• _How to complete this task_
From the line containing "- **Cause** : Valeurs manquantes dans" down to the line containing "- **Taux de réponse** : 63.3% ⭐⭐⭐" in the records below, reproduce every line exactly, ends included, and omit all others.

---------- Data in this exercise

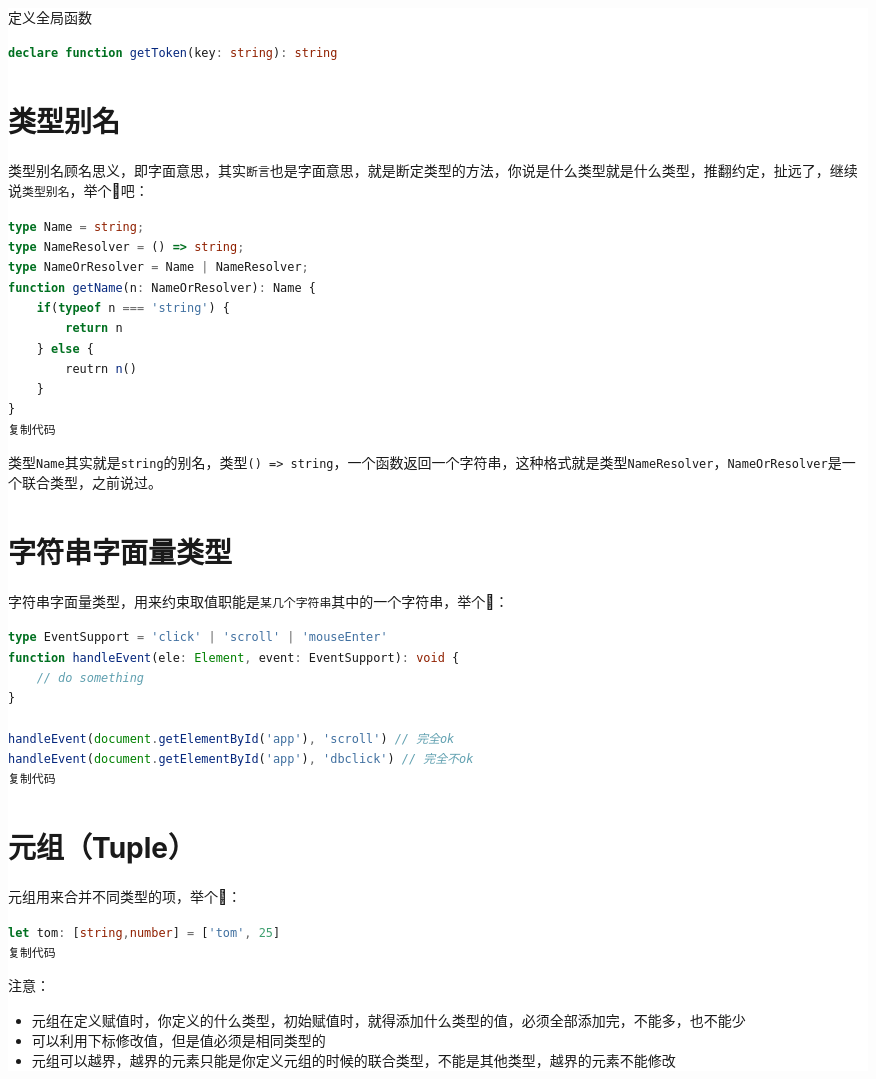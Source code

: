 定义全局函数

```ts
declare function getToken(key: string): string
```

# 类型别名

类型别名顾名思义，即字面意思，其实`断言`也是字面意思，就是断定类型的方法，你说是什么类型就是什么类型，推翻约定，扯远了，继续说`类型别名`，举个🌰吧：

```ts
type Name = string;
type NameResolver = () => string;
type NameOrResolver = Name | NameResolver;
function getName(n: NameOrResolver): Name {
    if(typeof n === 'string') {
        return n
    } else {
        reutrn n()
    }
}
复制代码
```

类型`Name`其实就是`string`的别名，类型`() => string`，一个函数返回一个字符串，这种格式就是类型`NameResolver`，`NameOrResolver`是一个联合类型，之前说过。

# 字符串字面量类型

字符串字面量类型，用来约束取值职能是`某几个字符串`其中的一个字符串，举个🌰：

```ts
type EventSupport = 'click' | 'scroll' | 'mouseEnter'
function handleEvent(ele: Element, event: EventSupport): void {
    // do something
}

handleEvent(document.getElementById('app'), 'scroll') // 完全ok
handleEvent(document.getElementById('app'), 'dbclick') // 完全不ok
复制代码
```

# 元组（Tuple）

元组用来合并不同类型的项，举个🌰：

```ts
let tom: [string,number] = ['tom', 25]
复制代码
```

注意：

- 元组在定义赋值时，你定义的什么类型，初始赋值时，就得添加什么类型的值，必须全部添加完，不能多，也不能少
- 可以利用下标修改值，但是值必须是相同类型的
- 元组可以越界，越界的元素只能是你定义元组的时候的联合类型，不能是其他类型，越界的元素不能修改
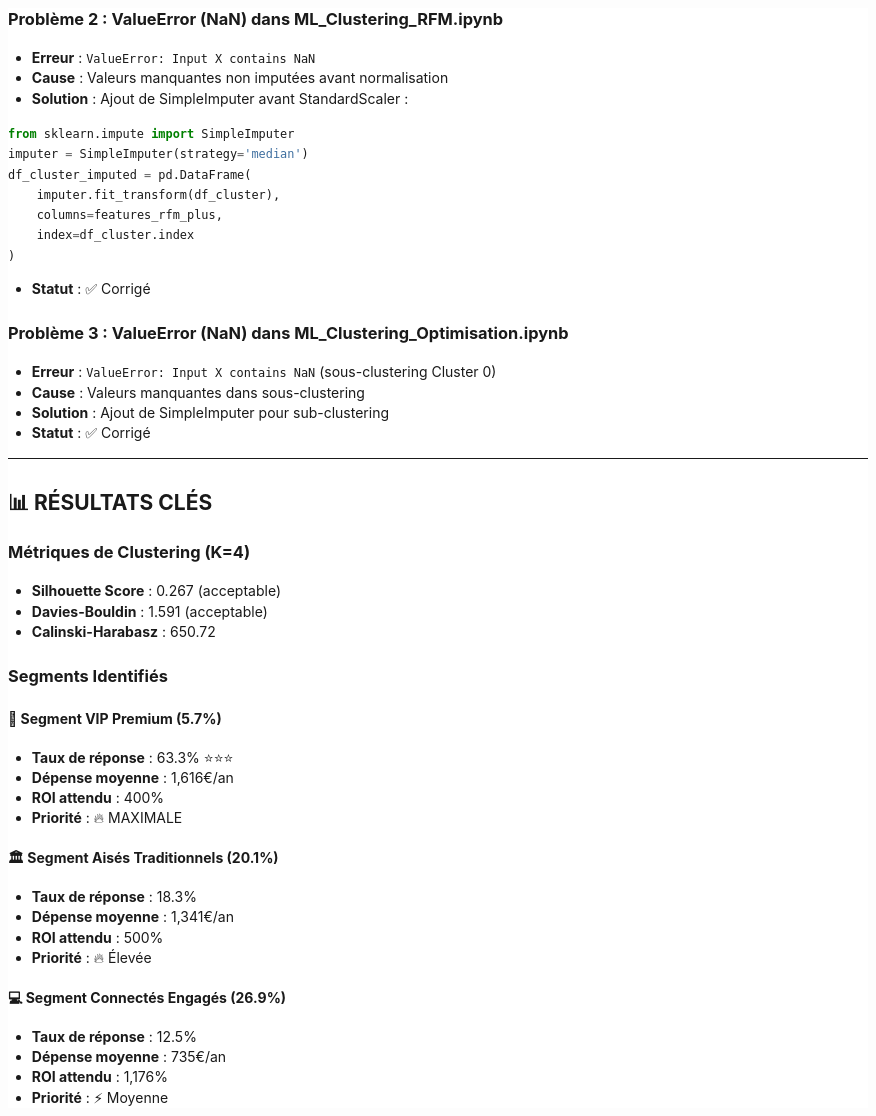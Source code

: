 ### Problème 2 : ValueError (NaN) dans ML_Clustering_RFM.ipynb
- **Erreur** : `ValueError: Input X contains NaN`
- **Cause** : Valeurs manquantes non imputées avant normalisation
- **Solution** : Ajout de SimpleImputer avant StandardScaler :
```python
from sklearn.impute import SimpleImputer
imputer = SimpleImputer(strategy='median')
df_cluster_imputed = pd.DataFrame(
    imputer.fit_transform(df_cluster),
    columns=features_rfm_plus,
    index=df_cluster.index
)
```
- **Statut** : ✅ Corrigé

### Problème 3 : ValueError (NaN) dans ML_Clustering_Optimisation.ipynb
- **Erreur** : `ValueError: Input X contains NaN` (sous-clustering Cluster 0)
- **Cause** : Valeurs manquantes dans sous-clustering
- **Solution** : Ajout de SimpleImputer pour sub-clustering
- **Statut** : ✅ Corrigé

---

## 📊 RÉSULTATS CLÉS

### Métriques de Clustering (K=4)
- **Silhouette Score** : 0.267 (acceptable)
- **Davies-Bouldin** : 1.591 (acceptable)
- **Calinski-Harabasz** : 650.72

### Segments Identifiés

#### 🌟 Segment VIP Premium (5.7%)
- **Taux de réponse** : 63.3% ⭐⭐⭐
- **Dépense moyenne** : 1,616€/an
- **ROI attendu** : 400%
- **Priorité** : 🔥 MAXIMALE

#### 🏛️ Segment Aisés Traditionnels (20.1%)
- **Taux de réponse** : 18.3%
- **Dépense moyenne** : 1,341€/an
- **ROI attendu** : 500%
- **Priorité** : 🔥 Élevée

#### 💻 Segment Connectés Engagés (26.9%)
- **Taux de réponse** : 12.5%
- **Dépense moyenne** : 735€/an
- **ROI attendu** : 1,176%
- **Priorité** : ⚡ Moyenne
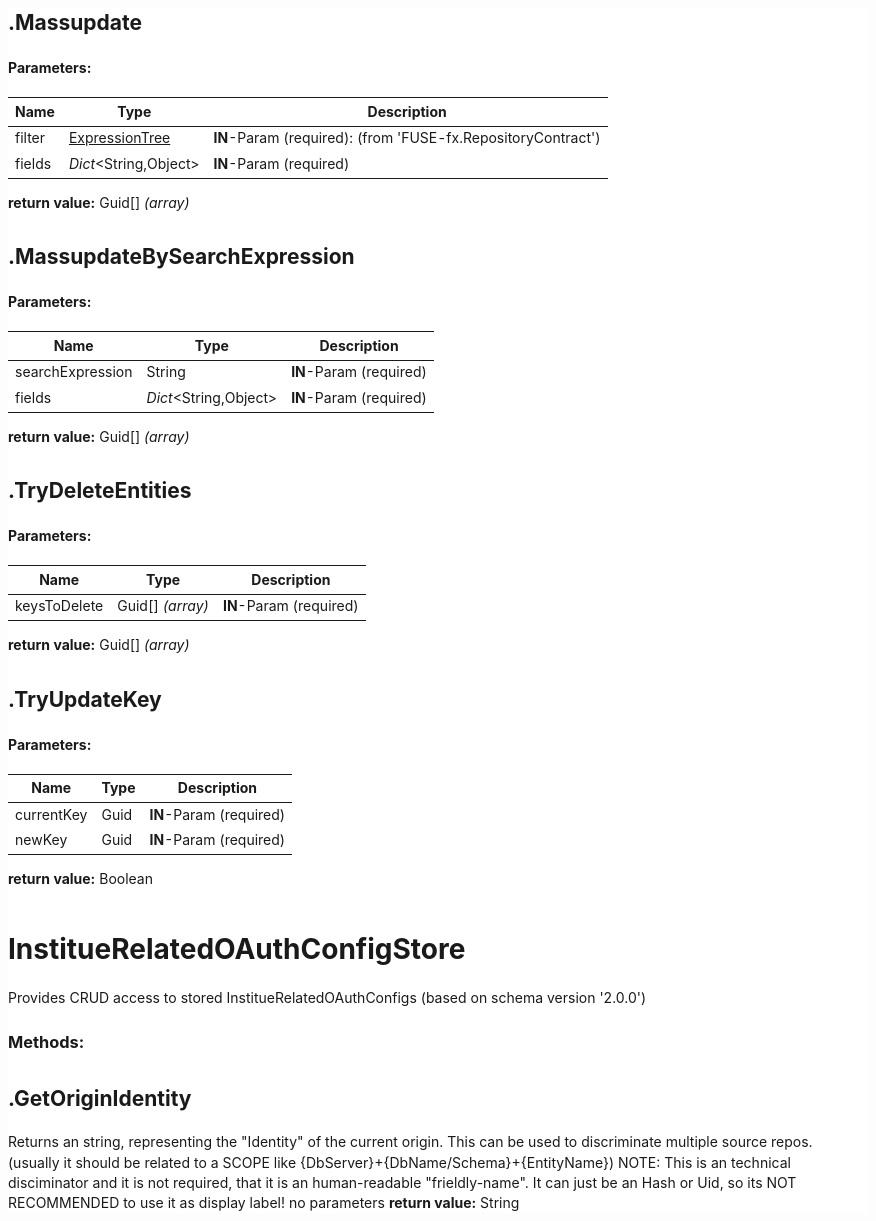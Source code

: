 
## .Massupdate
#### Parameters:
|Name|Type|Description|
|----|----|-----------|
|filter|[ExpressionTree](#ExpressionTree)|**IN**-Param (required): (from 'FUSE-fx.RepositoryContract')|
|fields|*Dict*<String,Object>|**IN**-Param (required)|
**return value:** Guid[] *(array)*



## .MassupdateBySearchExpression
#### Parameters:
|Name|Type|Description|
|----|----|-----------|
|searchExpression|String|**IN**-Param (required)|
|fields|*Dict*<String,Object>|**IN**-Param (required)|
**return value:** Guid[] *(array)*



## .TryDeleteEntities
#### Parameters:
|Name|Type|Description|
|----|----|-----------|
|keysToDelete|Guid[] *(array)*|**IN**-Param (required)|
**return value:** Guid[] *(array)*



## .TryUpdateKey
#### Parameters:
|Name|Type|Description|
|----|----|-----------|
|currentKey|Guid|**IN**-Param (required)|
|newKey|Guid|**IN**-Param (required)|
**return value:** Boolean
# InstitueRelatedOAuthConfigStore
Provides CRUD access to stored InstitueRelatedOAuthConfigs (based on schema version '2.0.0')

### Methods:



## .GetOriginIdentity
Returns an string, representing the "Identity" of the current origin.
This can be used to discriminate multiple source repos.
(usually it should be related to a SCOPE like {DbServer}+{DbName/Schema}+{EntityName})
NOTE: This is an technical disciminator and it is not required, that it is an human-readable
"frieldly-name". It can just be an Hash or Uid, so its NOT RECOMMENDED to use it as display label!
no parameters
**return value:** String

--------------------

• _Written response_
- **Cause** : Valeurs manquantes dans sous-clustering
- **Solution** : Ajout de SimpleImputer pour sub-clustering
- **Statut** : ✅ Corrigé

---

## 📊 RÉSULTATS CLÉS

### Métriques de Clustering (K=4)
- **Silhouette Score** : 0.267 (acceptable)
- **Davies-Bouldin** : 1.591 (acceptable)
- **Calinski-Harabasz** : 650.72

### Segments Identifiés

#### 🌟 Segment VIP Premium (5.7%)
- **Taux de réponse** : 63.3% ⭐⭐⭐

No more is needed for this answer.